### WHAT TO PRODUCE
Every line that contains the word "blue" is to be copied from the listing.

■ ■ ■

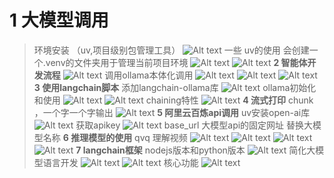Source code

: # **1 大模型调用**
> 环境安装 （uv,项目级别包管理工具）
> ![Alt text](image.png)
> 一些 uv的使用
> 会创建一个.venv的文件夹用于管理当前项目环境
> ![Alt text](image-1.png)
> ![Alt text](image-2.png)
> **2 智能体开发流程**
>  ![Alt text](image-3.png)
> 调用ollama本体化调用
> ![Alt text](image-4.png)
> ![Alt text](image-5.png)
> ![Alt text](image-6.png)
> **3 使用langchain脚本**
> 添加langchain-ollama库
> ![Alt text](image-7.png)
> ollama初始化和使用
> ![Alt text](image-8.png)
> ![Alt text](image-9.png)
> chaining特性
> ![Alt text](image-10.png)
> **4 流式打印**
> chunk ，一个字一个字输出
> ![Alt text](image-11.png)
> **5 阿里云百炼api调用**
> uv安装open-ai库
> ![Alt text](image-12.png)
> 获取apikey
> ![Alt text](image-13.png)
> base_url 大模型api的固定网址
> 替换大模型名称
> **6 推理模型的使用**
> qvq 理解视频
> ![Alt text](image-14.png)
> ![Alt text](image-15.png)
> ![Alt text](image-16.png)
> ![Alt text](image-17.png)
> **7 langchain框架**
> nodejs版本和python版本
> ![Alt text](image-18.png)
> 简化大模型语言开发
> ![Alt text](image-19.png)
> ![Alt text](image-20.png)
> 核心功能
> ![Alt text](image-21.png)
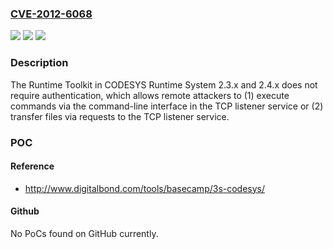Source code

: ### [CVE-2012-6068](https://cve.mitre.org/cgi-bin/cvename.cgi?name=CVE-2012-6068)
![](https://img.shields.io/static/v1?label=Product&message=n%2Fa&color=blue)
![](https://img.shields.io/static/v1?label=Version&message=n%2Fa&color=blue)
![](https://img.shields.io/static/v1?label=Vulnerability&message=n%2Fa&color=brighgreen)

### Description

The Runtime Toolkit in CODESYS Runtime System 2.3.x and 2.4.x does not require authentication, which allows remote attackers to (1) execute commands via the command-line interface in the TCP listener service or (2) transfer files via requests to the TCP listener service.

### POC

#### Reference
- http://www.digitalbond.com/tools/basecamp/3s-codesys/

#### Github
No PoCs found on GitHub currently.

■ ■ ■

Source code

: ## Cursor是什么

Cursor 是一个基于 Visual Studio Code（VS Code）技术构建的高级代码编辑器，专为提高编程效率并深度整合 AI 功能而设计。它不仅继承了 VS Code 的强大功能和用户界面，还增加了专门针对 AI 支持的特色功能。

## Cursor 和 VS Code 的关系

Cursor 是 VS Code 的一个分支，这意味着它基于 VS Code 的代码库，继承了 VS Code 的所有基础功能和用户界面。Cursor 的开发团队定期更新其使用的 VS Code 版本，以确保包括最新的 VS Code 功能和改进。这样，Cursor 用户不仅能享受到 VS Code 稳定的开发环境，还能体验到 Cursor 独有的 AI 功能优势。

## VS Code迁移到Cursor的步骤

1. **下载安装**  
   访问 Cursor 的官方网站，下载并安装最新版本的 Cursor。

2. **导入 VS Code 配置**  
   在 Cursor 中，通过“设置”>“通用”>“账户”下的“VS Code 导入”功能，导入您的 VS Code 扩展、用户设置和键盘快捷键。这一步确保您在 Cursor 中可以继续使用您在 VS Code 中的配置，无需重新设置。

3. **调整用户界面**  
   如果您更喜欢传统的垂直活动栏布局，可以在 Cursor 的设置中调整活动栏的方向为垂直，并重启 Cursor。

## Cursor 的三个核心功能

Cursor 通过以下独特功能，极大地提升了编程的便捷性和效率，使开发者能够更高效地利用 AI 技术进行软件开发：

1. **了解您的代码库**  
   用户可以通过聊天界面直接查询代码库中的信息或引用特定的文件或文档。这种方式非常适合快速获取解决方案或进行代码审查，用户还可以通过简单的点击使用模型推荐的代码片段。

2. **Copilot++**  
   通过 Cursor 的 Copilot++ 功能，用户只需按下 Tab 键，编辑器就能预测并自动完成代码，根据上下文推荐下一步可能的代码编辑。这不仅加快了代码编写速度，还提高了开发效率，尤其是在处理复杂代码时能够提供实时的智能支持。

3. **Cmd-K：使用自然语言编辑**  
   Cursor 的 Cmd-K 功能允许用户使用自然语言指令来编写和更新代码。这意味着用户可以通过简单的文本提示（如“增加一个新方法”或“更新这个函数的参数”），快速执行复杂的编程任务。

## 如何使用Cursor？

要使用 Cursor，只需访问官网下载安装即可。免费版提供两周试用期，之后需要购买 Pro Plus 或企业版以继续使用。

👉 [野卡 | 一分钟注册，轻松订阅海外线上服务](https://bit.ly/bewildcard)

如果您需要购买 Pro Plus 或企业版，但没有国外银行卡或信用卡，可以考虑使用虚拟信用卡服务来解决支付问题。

■ ■ ■

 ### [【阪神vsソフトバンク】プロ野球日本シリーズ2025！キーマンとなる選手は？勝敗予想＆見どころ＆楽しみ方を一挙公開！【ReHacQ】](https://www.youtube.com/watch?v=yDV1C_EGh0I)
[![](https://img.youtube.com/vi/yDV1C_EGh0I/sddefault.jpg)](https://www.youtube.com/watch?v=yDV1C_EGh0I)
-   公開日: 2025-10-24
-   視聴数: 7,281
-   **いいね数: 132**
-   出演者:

■ ■ ■

### SOLUTION FOR THIS PROBLEM
![](https://img.shields.io/static/v1?label=Product&message=n%2Fa&color=blue)
![](https://img.shields.io/static/v1?label=Version&message=n%2Fa&color=blue)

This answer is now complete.